March Madness & buy side: Operations conference | Gresham

Since the TSAM Boston and InvestOps USA buy-side industry events took place in the same month as the “March Madness” NCAA basketball season, it seemed fitting to see if I could draw any similarities between the world of investment operations and this pinnacle competition among America’s college teams.

A successful team is one that relies on unwavering support to ensure accuracy, efficiency, compliance and risk reduction. Collaboration with all stakeholders—including strategic partners—is also crucial to ensure everyone is effectively working their strategies towards the same goal. And attention to detail, precision and timeliness are critical to prevent errors or delays which can have significant consequences in terms of missed opportunities or increased risk.

A significant part of success comes from what goes on behind the scenes. Like a team’s coaches, trainers, equipment managers and other support staff, an asset manager’s operations function supports infrastructure, systems and processes facilitating transactions, cash, positions, settlements and compliance, and maintaining accurate records.

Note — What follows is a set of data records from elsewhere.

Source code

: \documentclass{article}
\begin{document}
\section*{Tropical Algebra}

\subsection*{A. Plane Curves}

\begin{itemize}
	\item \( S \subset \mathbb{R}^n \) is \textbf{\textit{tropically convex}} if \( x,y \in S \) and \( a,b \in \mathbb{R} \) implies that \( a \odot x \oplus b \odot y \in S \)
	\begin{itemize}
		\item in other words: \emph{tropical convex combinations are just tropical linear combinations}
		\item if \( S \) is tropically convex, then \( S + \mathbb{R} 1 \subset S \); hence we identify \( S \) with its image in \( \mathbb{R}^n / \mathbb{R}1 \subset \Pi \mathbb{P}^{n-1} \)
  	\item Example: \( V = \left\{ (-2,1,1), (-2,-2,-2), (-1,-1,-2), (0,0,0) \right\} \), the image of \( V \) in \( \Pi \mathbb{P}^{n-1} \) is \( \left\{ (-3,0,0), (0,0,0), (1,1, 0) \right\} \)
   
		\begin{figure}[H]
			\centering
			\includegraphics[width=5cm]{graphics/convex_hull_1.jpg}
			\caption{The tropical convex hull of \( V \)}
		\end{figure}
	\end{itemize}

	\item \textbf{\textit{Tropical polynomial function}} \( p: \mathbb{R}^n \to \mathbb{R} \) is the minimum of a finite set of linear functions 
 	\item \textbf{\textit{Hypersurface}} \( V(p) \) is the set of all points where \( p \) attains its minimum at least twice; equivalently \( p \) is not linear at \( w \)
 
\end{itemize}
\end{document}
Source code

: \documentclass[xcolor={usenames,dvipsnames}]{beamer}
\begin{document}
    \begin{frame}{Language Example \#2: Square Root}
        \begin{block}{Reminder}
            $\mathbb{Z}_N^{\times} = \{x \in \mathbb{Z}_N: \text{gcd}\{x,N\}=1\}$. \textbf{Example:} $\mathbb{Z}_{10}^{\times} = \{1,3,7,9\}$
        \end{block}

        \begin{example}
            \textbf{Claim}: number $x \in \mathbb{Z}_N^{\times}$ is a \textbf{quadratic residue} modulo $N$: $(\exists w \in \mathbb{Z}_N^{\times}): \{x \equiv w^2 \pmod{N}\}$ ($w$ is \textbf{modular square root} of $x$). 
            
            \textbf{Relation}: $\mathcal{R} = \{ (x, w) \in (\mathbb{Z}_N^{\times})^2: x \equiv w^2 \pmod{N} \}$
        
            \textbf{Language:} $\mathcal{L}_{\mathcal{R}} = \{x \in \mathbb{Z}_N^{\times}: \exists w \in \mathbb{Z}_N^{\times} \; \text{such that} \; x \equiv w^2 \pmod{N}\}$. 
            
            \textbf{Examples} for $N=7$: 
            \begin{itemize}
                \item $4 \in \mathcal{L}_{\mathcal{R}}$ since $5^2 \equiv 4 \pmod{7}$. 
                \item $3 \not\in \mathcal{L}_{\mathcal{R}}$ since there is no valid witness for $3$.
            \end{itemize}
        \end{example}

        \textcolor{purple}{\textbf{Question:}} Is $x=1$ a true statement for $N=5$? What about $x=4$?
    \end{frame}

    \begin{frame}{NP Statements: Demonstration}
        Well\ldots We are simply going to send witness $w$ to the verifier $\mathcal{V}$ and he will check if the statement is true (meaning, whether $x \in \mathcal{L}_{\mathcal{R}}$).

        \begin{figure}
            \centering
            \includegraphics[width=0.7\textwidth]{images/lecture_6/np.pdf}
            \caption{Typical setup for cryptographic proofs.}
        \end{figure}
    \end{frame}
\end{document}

Here are some of the key themes that emerged from the March buy-side conferences.

Optimising the operating model

Most firms are looking to modernise their operations. Firm culture, resources and executive buy-in were among the biggest blockers to turning their plans into reality. The consensus was that off-the-shelf tech is not ideal and that new tool stacks can require significant support from IT.

Operations leaders are aware of that strain on IT and want to make sure they’re not revisiting the same problems every budget cycle. As a result, more firms are focusing on empowering their users with more efficient, robust platforms versus having everything fall on the IT group.

In our recent global buy-side report and survey of 200 investment operations leaders, the second biggest challenge cited was “relying too heavily on IT.” The top challenge, unsurprisingly, was “reducing and controlling costs.”

More people are looking to outsource due to pressure to find and retain talent, get better performance, and scale to grow. Of the topics we discussed with operations executives at the March events, automating data aggregation and reconciliation as a one-stop shop, and leveraging managed services on top of that, resonated the most.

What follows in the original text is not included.